Host–Guest Docking Tutorial
This tutorial demonstrates how to use ChemRefine for a host–guest docking workflow, followed by machine-learning refinement, DFT validation, and explicit solvation.
We will start with an initial structure (step1.xyz
) and progressively refine docking poses through MLFF and DFT optimization.
Overview
-
Step 1 – Docking (DFT)
Generate 5 initial docking poses of the guest molecule into the host cavity using XTB-level scoring. -
Step 2 – MLFF Optimization
Refine docked structures using the UMA-S-1 MLFF model (omol
task). - GPU acceleration is enabled (
device: cuda
). -
Retains structures within 10 kcal/mol of the lowest energy.
-
Step 3 – DFT Re-optimization
The lowest-energy MLFF structure is re-optimized at the DFT level for accuracy. -
Step 4 – Solvation
Add explicit solvent molecules around the final optimized host–guest complex for solvation analysis. -
Step 5 - DFT calculations
DFT calculations for each solvent molecule to get solvation free energies.
Input Files
We start with an initial structure located in the templates folder:
Orca Input Files
You can find the ORCA input files here
Interactive 3D Viewer
1. Input File
Below is a complete example of an input file (input.yaml
) for a docking study:
template_dir: ./templates
scratch_dir: /scratch/ganymede2/dal950773/orca_files/
output_dir: ./fixed_charge
orca_executable: /mfs/io/groups/sterling/software-tools/orca/orca_6_1_0_avx2/orca
# Global system settings
charge: 0
multiplicity: 1
# Optional: Override default initial structure
initial_xyz: ./templates/step1.xyz
# === Step-by-step workflow ===
steps:
# Step 1: Perform docking with DFT
- step: 1
operation: "DOCKER"
engine: "DFT"
sample_type:
method: "integer"
parameters:
num_structures: 5 # Generate 5 docked structures
# Step 2: Refine docking poses with MLFF
- step: 2
operation: "OPT+SP"
engine: "MLFF"
charge: -1
multiplicity: 1
mlff:
model_name: "uma-s-1"
task_name: "omol"
device: "cuda"
sample_type:
method: "energy_window"
parameters:
energy: 10
unit: kcal/mol
# Step 3: Validate best candidates with DFT
- step: 3
operation: "OPT+SP"
engine: "DFT"
charge: -1
multiplicity: 1
sample_type:
method: "integer"
parameters:
num_structures: 1
# Step 4: Solvation refinement
- step: 4
operation: "SOLVATOR"
engine: "DFT"
sample_type:
method: "integer"
parameters:
num_structures: 0
- step: 5
engine: "DFT"
operation: "OPT+SP"
charge: -1
multiplicity: 1
sample_type:
method: "energy_window"
parameters:
energy: 10
unit: kcal/mol
2. Running the Workflow
From the command line:
chemrefine input.yaml --maxcores 16
This runs the workflow locally with up to 16 parallel jobs.

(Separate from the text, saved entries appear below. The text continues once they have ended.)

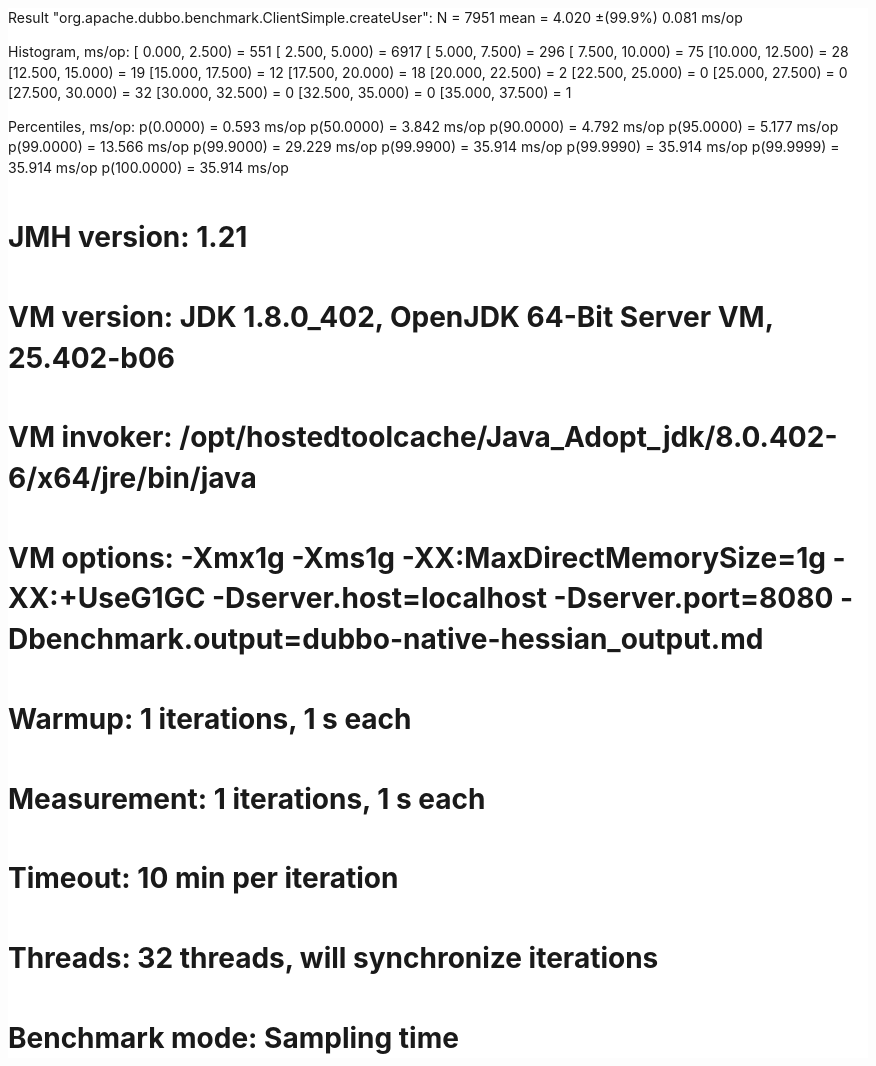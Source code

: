 

Result "org.apache.dubbo.benchmark.ClientSimple.createUser":
  N = 7951
  mean =      4.020 ±(99.9%) 0.081 ms/op

  Histogram, ms/op:
    [ 0.000,  2.500) = 551 
    [ 2.500,  5.000) = 6917 
    [ 5.000,  7.500) = 296 
    [ 7.500, 10.000) = 75 
    [10.000, 12.500) = 28 
    [12.500, 15.000) = 19 
    [15.000, 17.500) = 12 
    [17.500, 20.000) = 18 
    [20.000, 22.500) = 2 
    [22.500, 25.000) = 0 
    [25.000, 27.500) = 0 
    [27.500, 30.000) = 32 
    [30.000, 32.500) = 0 
    [32.500, 35.000) = 0 
    [35.000, 37.500) = 1 

  Percentiles, ms/op:
      p(0.0000) =      0.593 ms/op
     p(50.0000) =      3.842 ms/op
     p(90.0000) =      4.792 ms/op
     p(95.0000) =      5.177 ms/op
     p(99.0000) =     13.566 ms/op
     p(99.9000) =     29.229 ms/op
     p(99.9900) =     35.914 ms/op
     p(99.9990) =     35.914 ms/op
     p(99.9999) =     35.914 ms/op
    p(100.0000) =     35.914 ms/op


# JMH version: 1.21
# VM version: JDK 1.8.0_402, OpenJDK 64-Bit Server VM, 25.402-b06
# VM invoker: /opt/hostedtoolcache/Java_Adopt_jdk/8.0.402-6/x64/jre/bin/java
# VM options: -Xmx1g -Xms1g -XX:MaxDirectMemorySize=1g -XX:+UseG1GC -Dserver.host=localhost -Dserver.port=8080 -Dbenchmark.output=dubbo-native-hessian_output.md
# Warmup: 1 iterations, 1 s each
# Measurement: 1 iterations, 1 s each
# Timeout: 10 min per iteration
# Threads: 32 threads, will synchronize iterations
# Benchmark mode: Sampling time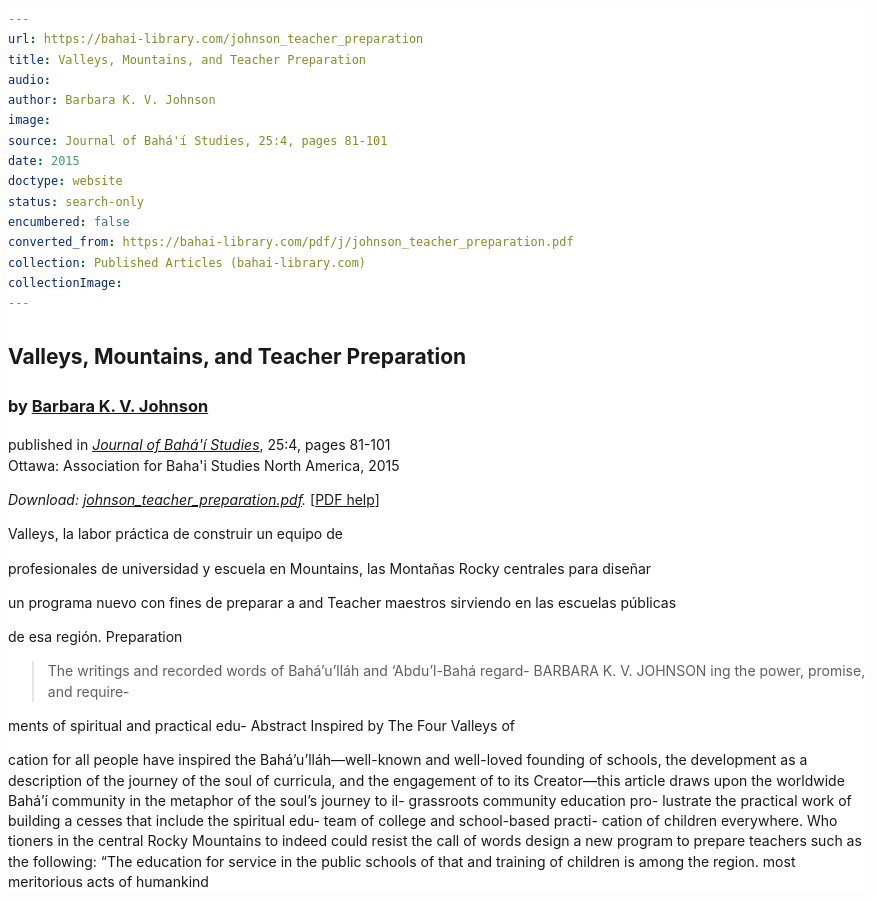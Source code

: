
 ```yaml
---
url: https://bahai-library.com/johnson_teacher_preparation
title: Valleys, Mountains, and Teacher Preparation
audio: 
author: Barbara K. V. Johnson
image: 
source: Journal of Bahá'í Studies, 25:4, pages 81-101
date: 2015
doctype: website
status: search-only
encumbered: false
converted_from: https://bahai-library.com/pdf/j/johnson_teacher_preparation.pdf
collection: Published Articles (bahai-library.com)
collectionImage: 
---
```



## Valleys, Mountains, and Teacher Preparation

### by [Barbara K. V. Johnson](https://bahai-library.com/author/Barbara+K.+V.+Johnson)

published in [_Journal of Bahá'í Studies_](https://bahai-library.com/series/JBS), 25:4, pages 81-101  
Ottawa: Association for Baha'i Studies North America, 2015


_Download: [johnson\_teacher\_preparation.pdf](https://bahai-library.com/pdf/j/johnson_teacher_preparation.pdf)._ \[[PDF help](https://bahai-library.com/pdf/)\]



Valleys,                                      la labor práctica de construir un equipo de

profesionales de universidad y escuela en
Mountains,                                    las Montañas Rocky centrales para diseñar

un programa nuevo con fines de preparar a
and Teacher                                   maestros sirviendo en las escuelas públicas

de esa región.
Preparation

> The writings and recorded words of
> Bahá’u’lláh and ‘Abdu’l-Bahá regard-
BARBARA K. V. JOHNSON                         ing the power, promise, and require-

ments of spiritual and practical edu-
Abstract
Inspired by The Four Valleys of

cation for all people have inspired the
Bahá’u’lláh—well-known and well-loved         founding of schools, the development
as a description of the journey of the soul   of curricula, and the engagement of
to its Creator—this article draws upon        the worldwide Bahá’í community in
the metaphor of the soul’s journey to il-     grassroots community education pro-
lustrate the practical work of building a     cesses that include the spiritual edu-
team of college and school-based practi-      cation of children everywhere. Who
tioners in the central Rocky Mountains to     indeed could resist the call of words
design a new program to prepare teachers      such as the following: “The education
for service in the public schools of that     and training of children is among the
region.                                       most meritorious acts of humankind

On an HPC cluster with SLURM:
sbatch ./Examples/templates/chemrefine.slurm
4. Expected Outputs
- Docked poses from Step 1 in
outputs/step1/
- Refined MLFF structures with energies in
outputs/step2/
- Validated DFT structures in
outputs/step3/
- Final solvated complex in
outputs/step4/
- Free Energy Solvation Energies in
outputs/step5/
Each step directory contains .out
logs, .xyz
geometries, and summary files.
5. Notes & Tips
- Adjust
num_structures
in Step 1 to explore more docking poses. - Use MLFF refinement for speed, then confirm results with DFT.
- Solvation step can be skipped by removing Step 4.
- Large jobs should always be submitted via SLURM.